• **RECORD EXCERPTS**
====

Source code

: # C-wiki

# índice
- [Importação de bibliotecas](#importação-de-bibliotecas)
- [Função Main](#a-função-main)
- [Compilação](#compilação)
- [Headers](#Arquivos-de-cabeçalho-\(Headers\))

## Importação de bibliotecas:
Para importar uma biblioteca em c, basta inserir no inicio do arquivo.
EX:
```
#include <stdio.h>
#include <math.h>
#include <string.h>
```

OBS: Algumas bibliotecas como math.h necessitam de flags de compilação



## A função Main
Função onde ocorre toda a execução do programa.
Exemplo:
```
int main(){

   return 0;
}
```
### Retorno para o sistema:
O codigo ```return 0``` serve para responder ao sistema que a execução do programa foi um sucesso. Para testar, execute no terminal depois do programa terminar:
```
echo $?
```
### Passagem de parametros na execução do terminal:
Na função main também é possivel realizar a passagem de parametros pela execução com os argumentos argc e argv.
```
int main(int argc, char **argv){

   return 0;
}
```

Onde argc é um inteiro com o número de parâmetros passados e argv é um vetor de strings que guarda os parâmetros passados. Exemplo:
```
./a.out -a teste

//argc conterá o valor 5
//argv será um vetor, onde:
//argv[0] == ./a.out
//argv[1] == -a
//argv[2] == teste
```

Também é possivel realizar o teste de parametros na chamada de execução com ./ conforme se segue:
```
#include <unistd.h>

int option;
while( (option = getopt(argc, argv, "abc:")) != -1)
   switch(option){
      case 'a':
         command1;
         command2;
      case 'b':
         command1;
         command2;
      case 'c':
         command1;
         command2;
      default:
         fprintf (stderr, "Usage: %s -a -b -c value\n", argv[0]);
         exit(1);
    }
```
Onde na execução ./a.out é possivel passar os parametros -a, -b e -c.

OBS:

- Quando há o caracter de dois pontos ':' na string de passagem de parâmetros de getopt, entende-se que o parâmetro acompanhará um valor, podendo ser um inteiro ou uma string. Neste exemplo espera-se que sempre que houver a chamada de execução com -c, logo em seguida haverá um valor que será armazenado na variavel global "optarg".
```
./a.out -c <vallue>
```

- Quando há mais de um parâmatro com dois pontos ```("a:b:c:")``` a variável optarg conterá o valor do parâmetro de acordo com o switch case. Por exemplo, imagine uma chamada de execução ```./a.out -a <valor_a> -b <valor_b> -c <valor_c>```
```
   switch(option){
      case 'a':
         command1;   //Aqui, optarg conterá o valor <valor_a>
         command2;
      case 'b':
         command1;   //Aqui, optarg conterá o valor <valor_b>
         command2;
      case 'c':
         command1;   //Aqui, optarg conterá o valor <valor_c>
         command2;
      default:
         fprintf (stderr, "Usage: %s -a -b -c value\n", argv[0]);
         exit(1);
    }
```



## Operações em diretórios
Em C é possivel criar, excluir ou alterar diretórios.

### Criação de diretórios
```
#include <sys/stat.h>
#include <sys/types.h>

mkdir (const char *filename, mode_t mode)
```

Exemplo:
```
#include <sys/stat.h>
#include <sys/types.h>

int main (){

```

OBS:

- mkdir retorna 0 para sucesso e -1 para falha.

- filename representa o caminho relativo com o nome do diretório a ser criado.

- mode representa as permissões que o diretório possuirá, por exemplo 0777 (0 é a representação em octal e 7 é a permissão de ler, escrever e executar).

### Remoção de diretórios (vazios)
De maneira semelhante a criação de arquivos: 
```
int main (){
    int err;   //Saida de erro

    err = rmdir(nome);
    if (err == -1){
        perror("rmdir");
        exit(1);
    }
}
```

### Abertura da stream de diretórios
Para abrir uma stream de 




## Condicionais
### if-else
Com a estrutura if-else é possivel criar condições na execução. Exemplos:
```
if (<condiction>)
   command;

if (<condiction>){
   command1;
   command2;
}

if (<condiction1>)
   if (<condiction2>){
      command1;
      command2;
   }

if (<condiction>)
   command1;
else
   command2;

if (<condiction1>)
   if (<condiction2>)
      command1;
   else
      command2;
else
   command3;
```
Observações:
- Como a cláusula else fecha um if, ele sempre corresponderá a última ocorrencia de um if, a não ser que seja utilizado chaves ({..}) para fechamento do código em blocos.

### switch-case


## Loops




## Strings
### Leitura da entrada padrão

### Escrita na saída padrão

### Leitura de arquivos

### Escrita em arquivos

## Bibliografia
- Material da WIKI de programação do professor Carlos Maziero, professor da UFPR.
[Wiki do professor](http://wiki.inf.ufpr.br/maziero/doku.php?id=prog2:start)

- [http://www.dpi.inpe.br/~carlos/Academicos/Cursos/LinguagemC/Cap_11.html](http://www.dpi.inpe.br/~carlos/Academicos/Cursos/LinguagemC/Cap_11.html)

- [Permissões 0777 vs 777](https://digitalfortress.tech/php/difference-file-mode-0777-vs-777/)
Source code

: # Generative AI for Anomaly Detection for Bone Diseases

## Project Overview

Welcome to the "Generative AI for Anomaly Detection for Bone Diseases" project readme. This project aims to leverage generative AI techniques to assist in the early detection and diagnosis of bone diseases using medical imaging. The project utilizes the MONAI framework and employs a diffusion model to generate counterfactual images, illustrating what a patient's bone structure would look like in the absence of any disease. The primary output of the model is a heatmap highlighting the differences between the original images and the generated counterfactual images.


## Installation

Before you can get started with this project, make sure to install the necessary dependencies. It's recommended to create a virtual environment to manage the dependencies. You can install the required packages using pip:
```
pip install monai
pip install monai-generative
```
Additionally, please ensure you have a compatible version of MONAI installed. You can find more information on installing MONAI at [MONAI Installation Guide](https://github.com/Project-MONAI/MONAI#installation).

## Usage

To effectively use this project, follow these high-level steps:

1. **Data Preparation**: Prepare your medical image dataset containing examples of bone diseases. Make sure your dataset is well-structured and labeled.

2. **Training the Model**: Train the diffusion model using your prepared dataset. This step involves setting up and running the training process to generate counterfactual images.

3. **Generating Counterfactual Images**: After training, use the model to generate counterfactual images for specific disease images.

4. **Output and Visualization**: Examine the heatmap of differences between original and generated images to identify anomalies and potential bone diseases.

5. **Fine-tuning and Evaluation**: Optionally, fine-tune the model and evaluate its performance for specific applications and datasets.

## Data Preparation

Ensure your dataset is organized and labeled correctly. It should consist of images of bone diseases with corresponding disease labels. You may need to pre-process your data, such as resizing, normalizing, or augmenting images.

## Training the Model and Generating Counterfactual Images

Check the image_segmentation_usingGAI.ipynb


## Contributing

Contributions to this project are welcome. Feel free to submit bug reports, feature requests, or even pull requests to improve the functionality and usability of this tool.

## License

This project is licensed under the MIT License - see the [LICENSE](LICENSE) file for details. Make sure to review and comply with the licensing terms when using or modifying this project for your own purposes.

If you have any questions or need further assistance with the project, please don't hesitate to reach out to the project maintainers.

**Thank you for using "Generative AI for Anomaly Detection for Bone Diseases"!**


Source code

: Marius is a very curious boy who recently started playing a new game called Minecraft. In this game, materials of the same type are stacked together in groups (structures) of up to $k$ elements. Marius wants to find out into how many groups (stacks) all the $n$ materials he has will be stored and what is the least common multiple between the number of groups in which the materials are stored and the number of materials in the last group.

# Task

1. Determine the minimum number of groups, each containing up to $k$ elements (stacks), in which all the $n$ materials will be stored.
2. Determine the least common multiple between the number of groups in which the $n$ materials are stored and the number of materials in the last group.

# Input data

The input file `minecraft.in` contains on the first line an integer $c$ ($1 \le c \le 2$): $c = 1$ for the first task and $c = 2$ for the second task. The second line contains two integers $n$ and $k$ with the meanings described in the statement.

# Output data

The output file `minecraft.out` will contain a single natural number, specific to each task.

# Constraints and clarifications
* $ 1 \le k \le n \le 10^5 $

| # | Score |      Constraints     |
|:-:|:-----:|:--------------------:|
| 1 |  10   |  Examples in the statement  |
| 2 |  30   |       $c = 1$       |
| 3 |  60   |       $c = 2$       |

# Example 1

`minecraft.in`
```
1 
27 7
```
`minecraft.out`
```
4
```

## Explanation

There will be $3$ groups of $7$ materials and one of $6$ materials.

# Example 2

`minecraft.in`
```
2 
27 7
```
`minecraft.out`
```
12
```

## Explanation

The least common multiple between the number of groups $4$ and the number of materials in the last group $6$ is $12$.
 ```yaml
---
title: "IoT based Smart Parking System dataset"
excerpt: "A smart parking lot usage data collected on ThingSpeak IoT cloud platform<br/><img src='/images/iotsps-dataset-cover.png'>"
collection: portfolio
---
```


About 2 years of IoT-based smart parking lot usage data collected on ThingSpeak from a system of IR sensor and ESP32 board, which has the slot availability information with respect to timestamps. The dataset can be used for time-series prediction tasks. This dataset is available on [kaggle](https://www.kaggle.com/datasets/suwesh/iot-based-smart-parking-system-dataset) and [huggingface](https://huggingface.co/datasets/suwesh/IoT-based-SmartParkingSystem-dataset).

====

How many lines above include the word "Generating"? Answer with the number alone.

2